Voltamos para a mesa e os rapazes não estavam com cara de bons amigos. A pizza já tinha chegado e, gentilmente, eles nos esperavam para comer. Com exceção do Will que já devorara o terceiro pedaço da pizza portuguesa. Já seria uma consequência da minha tomada de decisões? Estranhei, mas preferi não encucar naquele momento.

Ao final do jantar, nos despedimos. As meninas cada uma seguiu no carro de seus respectivos e eu esperava a chegada do meu no vallet abraçada ao Will.

- Lindo, leva o carro para mim vai? – eu dizia com voz doce, começando a fazer o bendito teste.

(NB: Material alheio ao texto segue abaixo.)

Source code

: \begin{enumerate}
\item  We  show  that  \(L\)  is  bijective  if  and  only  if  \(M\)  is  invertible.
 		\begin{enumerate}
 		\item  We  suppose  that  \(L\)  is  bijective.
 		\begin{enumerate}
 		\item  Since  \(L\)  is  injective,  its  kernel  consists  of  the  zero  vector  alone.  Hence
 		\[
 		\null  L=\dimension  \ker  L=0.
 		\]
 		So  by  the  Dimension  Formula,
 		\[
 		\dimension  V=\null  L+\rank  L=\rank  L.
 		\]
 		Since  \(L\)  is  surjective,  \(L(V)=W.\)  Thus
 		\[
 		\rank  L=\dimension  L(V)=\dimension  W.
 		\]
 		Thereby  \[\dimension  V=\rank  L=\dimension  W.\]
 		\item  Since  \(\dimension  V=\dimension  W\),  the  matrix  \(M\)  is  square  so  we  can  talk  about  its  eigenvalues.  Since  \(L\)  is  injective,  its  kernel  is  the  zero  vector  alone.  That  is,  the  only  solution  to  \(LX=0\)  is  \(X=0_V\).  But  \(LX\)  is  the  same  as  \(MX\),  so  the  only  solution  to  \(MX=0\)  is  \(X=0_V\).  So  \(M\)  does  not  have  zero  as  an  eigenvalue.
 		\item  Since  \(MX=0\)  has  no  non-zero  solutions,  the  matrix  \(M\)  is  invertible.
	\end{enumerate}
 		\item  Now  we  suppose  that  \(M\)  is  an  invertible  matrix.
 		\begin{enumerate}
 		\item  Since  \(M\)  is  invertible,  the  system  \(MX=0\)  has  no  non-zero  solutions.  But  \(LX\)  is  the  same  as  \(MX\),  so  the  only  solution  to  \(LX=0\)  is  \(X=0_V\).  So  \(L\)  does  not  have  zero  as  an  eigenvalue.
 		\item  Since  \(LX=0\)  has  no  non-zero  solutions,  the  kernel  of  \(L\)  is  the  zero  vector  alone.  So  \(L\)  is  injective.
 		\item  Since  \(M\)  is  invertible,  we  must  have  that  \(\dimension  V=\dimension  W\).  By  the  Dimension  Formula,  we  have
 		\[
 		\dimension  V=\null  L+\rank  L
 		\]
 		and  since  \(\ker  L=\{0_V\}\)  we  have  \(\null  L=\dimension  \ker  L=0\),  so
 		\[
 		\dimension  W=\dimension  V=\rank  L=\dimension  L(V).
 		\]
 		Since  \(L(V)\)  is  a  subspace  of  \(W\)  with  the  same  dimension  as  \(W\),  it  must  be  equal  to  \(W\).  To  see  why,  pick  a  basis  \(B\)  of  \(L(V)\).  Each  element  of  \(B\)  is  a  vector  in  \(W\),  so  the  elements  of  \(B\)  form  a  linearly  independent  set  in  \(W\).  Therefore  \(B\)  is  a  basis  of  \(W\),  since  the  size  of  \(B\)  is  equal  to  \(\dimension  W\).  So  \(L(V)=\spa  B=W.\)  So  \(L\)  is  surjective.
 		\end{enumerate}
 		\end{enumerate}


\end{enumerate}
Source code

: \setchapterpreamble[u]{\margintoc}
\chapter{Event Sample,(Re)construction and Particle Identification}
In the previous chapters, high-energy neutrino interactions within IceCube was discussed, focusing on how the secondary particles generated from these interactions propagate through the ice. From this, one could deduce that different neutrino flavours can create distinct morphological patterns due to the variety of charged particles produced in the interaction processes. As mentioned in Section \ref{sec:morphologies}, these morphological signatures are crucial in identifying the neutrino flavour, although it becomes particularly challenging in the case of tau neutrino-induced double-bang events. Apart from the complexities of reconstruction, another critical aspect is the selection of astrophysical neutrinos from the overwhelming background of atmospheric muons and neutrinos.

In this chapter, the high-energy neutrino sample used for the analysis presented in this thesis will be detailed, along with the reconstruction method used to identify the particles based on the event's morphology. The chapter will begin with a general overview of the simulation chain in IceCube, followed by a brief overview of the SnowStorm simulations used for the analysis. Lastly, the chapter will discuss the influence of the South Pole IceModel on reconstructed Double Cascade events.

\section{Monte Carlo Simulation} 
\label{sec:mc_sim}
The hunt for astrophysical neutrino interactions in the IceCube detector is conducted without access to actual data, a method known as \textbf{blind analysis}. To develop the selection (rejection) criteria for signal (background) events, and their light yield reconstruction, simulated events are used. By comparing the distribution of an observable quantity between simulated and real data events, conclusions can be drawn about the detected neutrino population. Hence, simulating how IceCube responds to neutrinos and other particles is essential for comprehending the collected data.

- Não dá, gata. Leva você. Você quem trouxe! E outra eu bebi um pouco demais.

- Credo! Você bem podia ter pensado em mim e maneirado na bebida. Agora você me levaria para casa dirigindo ne? Eu estou tão cansadinha. – acho que fiz até biquinho.

- Eu insisti para te trazer e você não quis. Agora, não adianta chorar. E não faz doce porque não combina com você.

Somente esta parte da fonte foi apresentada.